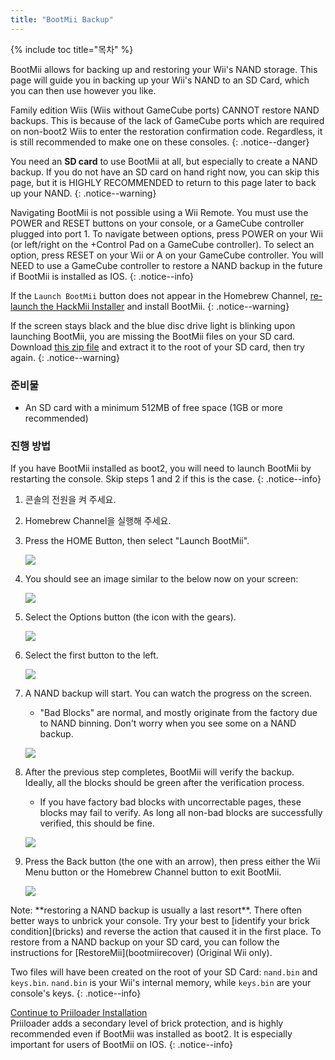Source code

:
 ```yaml
---
title: "BootMii Backup"
---
```


{% include toc title="목차" %}

BootMii allows for backing up and restoring your Wii's NAND storage. This page will guide you in backing up your Wii's NAND to an SD Card, which you can then use however you like.

Family edition Wiis (Wiis without GameCube ports) CANNOT restore NAND backups. This is because of the lack of GameCube ports which are required on non-boot2 Wiis to enter the restoration confirmation code. Regardless, it is still recommended to make one on these consoles.
{: .notice--danger}

You need an **SD card** to use BootMii at all, but especially to create a NAND backup. If you do not have an SD card on hand right now, you can skip this page, but it is HIGHLY RECOMMENDED to return to this page later to back up your NAND.
{: .notice--warning}

Navigating BootMii is not possible using a Wii Remote. You must use the POWER and RESET buttons on your console, or a GameCube controller plugged into port 1. To navigate between options, press POWER on your Wii (or left/right on the +Control Pad on a GameCube controller). To select an option, press RESET on your Wii or A on your GameCube controller. You will NEED to use a GameCube controller to restore a NAND backup in the future if BootMii is installed as IOS.
{: .notice--info}

If the `Launch BootMii` button does not appear in the Homebrew Channel, [re-launch the HackMii Installer](hackmii) and install BootMii.
{: .notice--warning}

If the screen stays black and the blue disc drive light is blinking upon launching BootMii, you are missing the BootMii files on your SD card. Download [this zip file](https://static.hackmii.com/bootmii_sd_files.zip) and extract it to the root of your SD card, then try again.
{: .notice--warning}

### 준비물

* An SD card with a minimum 512MB of free space (1GB or more recommended)

### 진행 방법

If you have BootMii installed as boot2, you will need to launch BootMii by restarting the console. Skip steps 1 and 2 if this is the case.
{: .notice--info}

1. 콘솔의 전원을 켜 주세요.
1. Homebrew Channel을 실행해 주세요.
1. Press the HOME Button, then select "Launch BootMii".

    ![](/images/bootmii/BootMii_HBC.png)

1. You should see an image similar to the below now on your screen:

    ![](/images/bootmii/BootMii_Main.png)

1. Select the Options button (the icon with the gears).

    ![](/images/bootmii/BootMii_Gears.png)

1. Select the first button to the left.

    ![](/images/bootmii/BootMii_Backup.png)

1. A NAND backup will start. You can watch the progress on the screen.
    + "Bad Blocks" are normal, and mostly originate from the factory due to NAND binning. Don't worry when you see some on a NAND backup.

    ![](/images/bootmii/BootMii_NAND_Backup.png)

1. After the previous step completes, BootMii will verify the backup. Ideally, all the blocks should be green after the verification process.
    + If you have factory bad blocks with uncorrectable pages, these blocks may fail to verify. As long all non-bad blocks are successfully verified, this should be fine.

    ![](/images/bootmii/BootMii_NAND_Backup_Verify.png)

1. Press the Back button (the one with an arrow), then press either the Wii Menu button or the Homebrew Channel button to exit BootMii.

    ![](/images/bootmii/BootMii_Return.png)

<div id="restore-notice" class="notice" markdown="1">
Note: **restoring a NAND backup is usually a last resort**. There often better ways to unbrick your console.
Try your best to [identify your brick condition](bricks) and reverse the action that caused it in the first place.
To restore from a NAND backup on your SD card, you can follow the instructions for [RestoreMii](bootmiirecover) (Original Wii only).
</div>

Two files will have been created on the root of your SD Card: `nand.bin` and `keys.bin`. `nand.bin` is your Wii's internal memory, while `keys.bin` are your console's keys.
{: .notice--info}

[Continue to Priiloader Installation](priiloader)<br> Priiloader adds a secondary level of brick protection, and is highly recommended even if BootMii was installed as boot2. It is especially important for users of BootMii on IOS.
{: .notice--info}
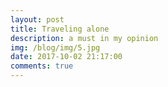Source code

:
 ```yaml
---
layout: post
title: Traveling alone
description: a must in my opinion
img: /blog/img/5.jpg
date: 2017-10-02 21:17:00
comments: true
---
```


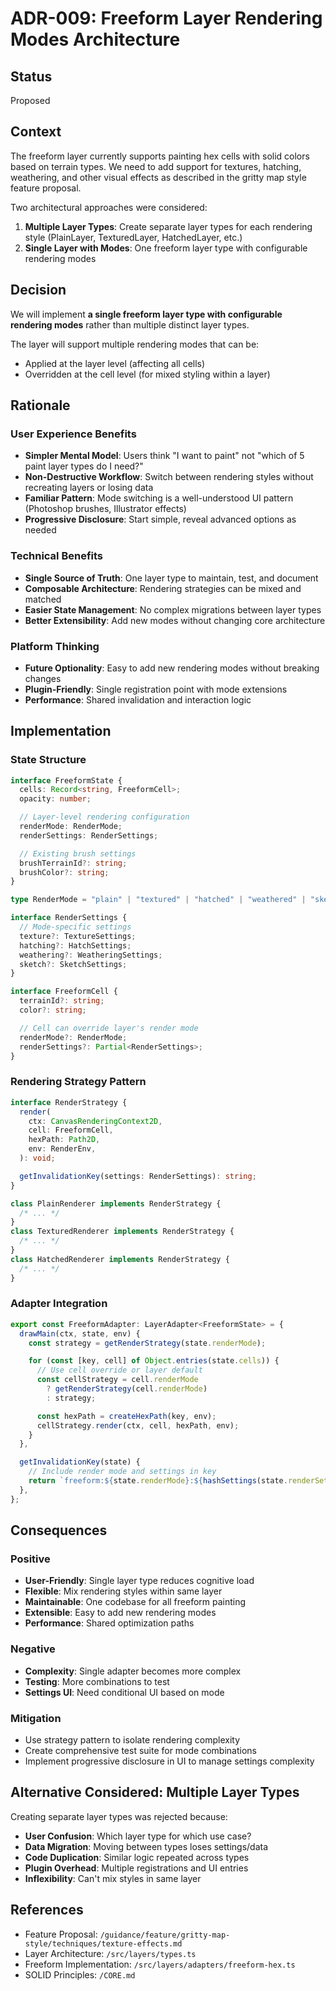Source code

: # ADR-009: Freeform Layer Rendering Modes Architecture

## Status

Proposed

## Context

The freeform layer currently supports painting hex cells with solid colors based on terrain types. We need to add support for textures, hatching, weathering, and other visual effects as described in the gritty map style feature proposal.

Two architectural approaches were considered:

1. **Multiple Layer Types**: Create separate layer types for each rendering style (PlainLayer, TexturedLayer, HatchedLayer, etc.)
2. **Single Layer with Modes**: One freeform layer type with configurable rendering modes

## Decision

We will implement **a single freeform layer type with configurable rendering modes** rather than multiple distinct layer types.

The layer will support multiple rendering modes that can be:

- Applied at the layer level (affecting all cells)
- Overridden at the cell level (for mixed styling within a layer)

## Rationale

### User Experience Benefits

- **Simpler Mental Model**: Users think "I want to paint" not "which of 5 paint layer types do I need?"
- **Non-Destructive Workflow**: Switch between rendering styles without recreating layers or losing data
- **Familiar Pattern**: Mode switching is a well-understood UI pattern (Photoshop brushes, Illustrator effects)
- **Progressive Disclosure**: Start simple, reveal advanced options as needed

### Technical Benefits

- **Single Source of Truth**: One layer type to maintain, test, and document
- **Composable Architecture**: Rendering strategies can be mixed and matched
- **Easier State Management**: No complex migrations between layer types
- **Better Extensibility**: Add new modes without changing core architecture

### Platform Thinking

- **Future Optionality**: Easy to add new rendering modes without breaking changes
- **Plugin-Friendly**: Single registration point with mode extensions
- **Performance**: Shared invalidation and interaction logic

## Implementation

### State Structure

```typescript
interface FreeformState {
  cells: Record<string, FreeformCell>;
  opacity: number;

  // Layer-level rendering configuration
  renderMode: RenderMode;
  renderSettings: RenderSettings;

  // Existing brush settings
  brushTerrainId?: string;
  brushColor?: string;
}

type RenderMode = "plain" | "textured" | "hatched" | "weathered" | "sketchy";

interface RenderSettings {
  // Mode-specific settings
  texture?: TextureSettings;
  hatching?: HatchSettings;
  weathering?: WeatheringSettings;
  sketch?: SketchSettings;
}

interface FreeformCell {
  terrainId?: string;
  color?: string;

  // Cell can override layer's render mode
  renderMode?: RenderMode;
  renderSettings?: Partial<RenderSettings>;
}
```

### Rendering Strategy Pattern

```typescript
interface RenderStrategy {
  render(
    ctx: CanvasRenderingContext2D,
    cell: FreeformCell,
    hexPath: Path2D,
    env: RenderEnv,
  ): void;

  getInvalidationKey(settings: RenderSettings): string;
}

class PlainRenderer implements RenderStrategy {
  /* ... */
}
class TexturedRenderer implements RenderStrategy {
  /* ... */
}
class HatchedRenderer implements RenderStrategy {
  /* ... */
}
```

### Adapter Integration

```typescript
export const FreeformAdapter: LayerAdapter<FreeformState> = {
  drawMain(ctx, state, env) {
    const strategy = getRenderStrategy(state.renderMode);

    for (const [key, cell] of Object.entries(state.cells)) {
      // Use cell override or layer default
      const cellStrategy = cell.renderMode
        ? getRenderStrategy(cell.renderMode)
        : strategy;

      const hexPath = createHexPath(key, env);
      cellStrategy.render(ctx, cell, hexPath, env);
    }
  },

  getInvalidationKey(state) {
    // Include render mode and settings in key
    return `freeform:${state.renderMode}:${hashSettings(state.renderSettings)}:...`;
  },
};
```

## Consequences

### Positive

- **User-Friendly**: Single layer type reduces cognitive load
- **Flexible**: Mix rendering styles within same layer
- **Maintainable**: One codebase for all freeform painting
- **Extensible**: Easy to add new rendering modes
- **Performance**: Shared optimization paths

### Negative

- **Complexity**: Single adapter becomes more complex
- **Testing**: More combinations to test
- **Settings UI**: Need conditional UI based on mode

### Mitigation

- Use strategy pattern to isolate rendering complexity
- Create comprehensive test suite for mode combinations
- Implement progressive disclosure in UI to manage settings complexity

## Alternative Considered: Multiple Layer Types

Creating separate layer types was rejected because:

- **User Confusion**: Which layer type for which use case?
- **Data Migration**: Moving between types loses settings/data
- **Code Duplication**: Similar logic repeated across types
- **Plugin Overhead**: Multiple registrations and UI entries
- **Inflexibility**: Can't mix styles in same layer

## References

- Feature Proposal: `/guidance/feature/gritty-map-style/techniques/texture-effects.md`
- Layer Architecture: `/src/layers/types.ts`
- Freeform Implementation: `/src/layers/adapters/freeform-hex.ts`
- SOLID Principles: `/CORE.md`
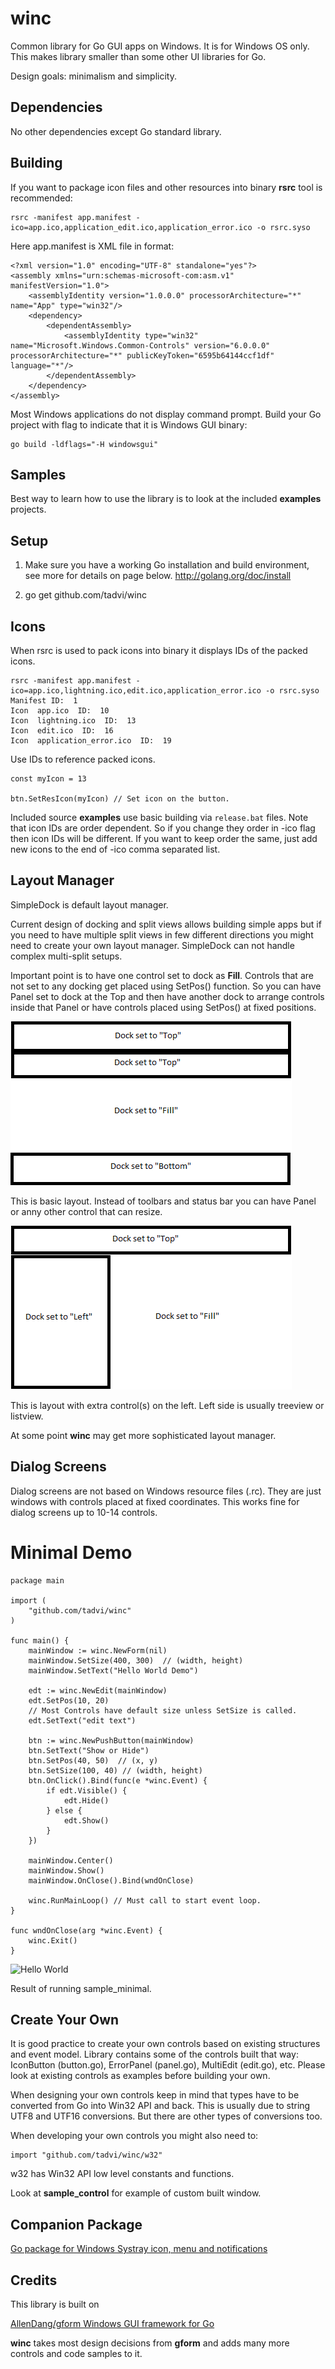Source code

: # winc

Common library for Go GUI apps on Windows. It is for Windows OS only. This makes library smaller than some other UI libraries for Go.

Design goals: minimalism and simplicity.

## Dependencies

No other dependencies except Go standard library.

## Building

If you want to package icon files and other resources into binary **rsrc** tool is recommended:

	rsrc -manifest app.manifest -ico=app.ico,application_edit.ico,application_error.ico -o rsrc.syso

Here app.manifest is XML file in format:
```
<?xml version="1.0" encoding="UTF-8" standalone="yes"?>
<assembly xmlns="urn:schemas-microsoft-com:asm.v1" manifestVersion="1.0">
    <assemblyIdentity version="1.0.0.0" processorArchitecture="*" name="App" type="win32"/>
    <dependency>
        <dependentAssembly>
            <assemblyIdentity type="win32" name="Microsoft.Windows.Common-Controls" version="6.0.0.0" processorArchitecture="*" publicKeyToken="6595b64144ccf1df" language="*"/>
        </dependentAssembly>
    </dependency>
</assembly>
```

Most Windows applications do not display command prompt. Build your Go project with flag to indicate that it is Windows GUI binary:

	go build -ldflags="-H windowsgui"

## Samples

Best way to learn how to use the library is to look at the included **examples** projects.

## Setup

1. Make sure you have a working Go installation and build environment, see more for details on page below.
   http://golang.org/doc/install

2. go get github.com/tadvi/winc

## Icons

When rsrc is used to pack icons into binary it displays IDs of the packed icons.
```
rsrc -manifest app.manifest -ico=app.ico,lightning.ico,edit.ico,application_error.ico -o rsrc.syso
Manifest ID:  1
Icon  app.ico  ID:  10
Icon  lightning.ico  ID:  13
Icon  edit.ico  ID:  16
Icon  application_error.ico  ID:  19
```

Use IDs to reference packed icons.

```
const myIcon = 13

btn.SetResIcon(myIcon) // Set icon on the button.
```

Included source **examples** use basic building via `release.bat` files. Note that icon IDs are order dependent. So if you change they order in -ico flag then icon IDs will be different. If you want to keep order the same, just add new icons to the end of -ico comma separated list.

## Layout Manager

SimpleDock is default layout manager.

Current design of docking and split views allows building simple apps but if you need to have multiple split views in few different directions you might need to create your own layout manager. SimpleDock can not handle complex multi-split setups.

Important point is to have one control set to dock as **Fill**. Controls that are not set to any docking get placed using SetPos() function. So you can have Panel set to dock at the Top and then have another dock to arrange controls inside that Panel or have controls placed using SetPos() at fixed positions.

![Example layout with two toolbars and status bar](dock_topbottom.png)

This is basic layout. Instead of toolbars and status bar you can have Panel or anny other control that can resize.

![Example layout with two toolbars and navigation on the left](dock_topleft.png)

This is layout with extra control(s) on the left. Left side is usually treeview or listview.

At some point **winc** may get more sophisticated layout manager.

## Dialog Screens

Dialog screens are not based on Windows resource files (.rc). They are just windows with controls placed at fixed coordinates. This works fine for dialog screens up to 10-14 controls.

# Minimal Demo

```
package main

import (
	"github.com/tadvi/winc"
)

func main() {
	mainWindow := winc.NewForm(nil)
	mainWindow.SetSize(400, 300)  // (width, height)
	mainWindow.SetText("Hello World Demo")

	edt := winc.NewEdit(mainWindow)
	edt.SetPos(10, 20)
	// Most Controls have default size unless SetSize is called.
	edt.SetText("edit text")

	btn := winc.NewPushButton(mainWindow)
	btn.SetText("Show or Hide")
	btn.SetPos(40, 50)	// (x, y)
	btn.SetSize(100, 40) // (width, height)
	btn.OnClick().Bind(func(e *winc.Event) {
		if edt.Visible() {
			edt.Hide()
		} else {
			edt.Show()
		}
	})

	mainWindow.Center()
	mainWindow.Show()
	mainWindow.OnClose().Bind(wndOnClose)

	winc.RunMainLoop() // Must call to start event loop.
}

func wndOnClose(arg *winc.Event) {
	winc.Exit()
}
```

![Hello World](examples/hello.png)

Result of running sample_minimal.

## Create Your Own

It is good practice to create your own controls based on existing structures and event model.
Library contains some of the controls built that way: IconButton (button.go), ErrorPanel (panel.go), MultiEdit (edit.go), etc.
Please look at existing controls as examples before building your own.

When designing your own controls keep in mind that types have to be converted from Go into Win32 API and back.
This is usually due to string UTF8 and UTF16 conversions. But there are other types of conversions too.

When developing your own controls you might also need to:

	import "github.com/tadvi/winc/w32"

w32 has Win32 API low level constants and functions.

Look at **sample_control** for example of custom built window.

## Companion Package

[Go package for Windows Systray icon, menu and notifications](https://github.com/tadvi/systray)

## Credits

This library is built on

[AllenDang/gform Windows GUI framework for Go](https://github.com/AllenDang/gform)

**winc** takes most design decisions from **gform** and adds many more controls and code samples to it.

__About this exercise__. Using the records above, restate word for word the lines from the one with "SimpleDock is default layout manager." through the one with "Important point is", both included.

__Answer space__.
SimpleDock is default layout manager.

Current design of docking and split views allows building simple apps but if you need to have multiple split views in few different directions you might need to create your own layout manager. SimpleDock can not handle complex multi-split setups.

Important point is to have one control set to dock as **Fill**. Controls that are not set to any docking get placed using SetPos() function. So you can have Panel set to dock at the Top and then have another dock to arrange controls inside that Panel or have controls placed using SetPos() at fixed positions.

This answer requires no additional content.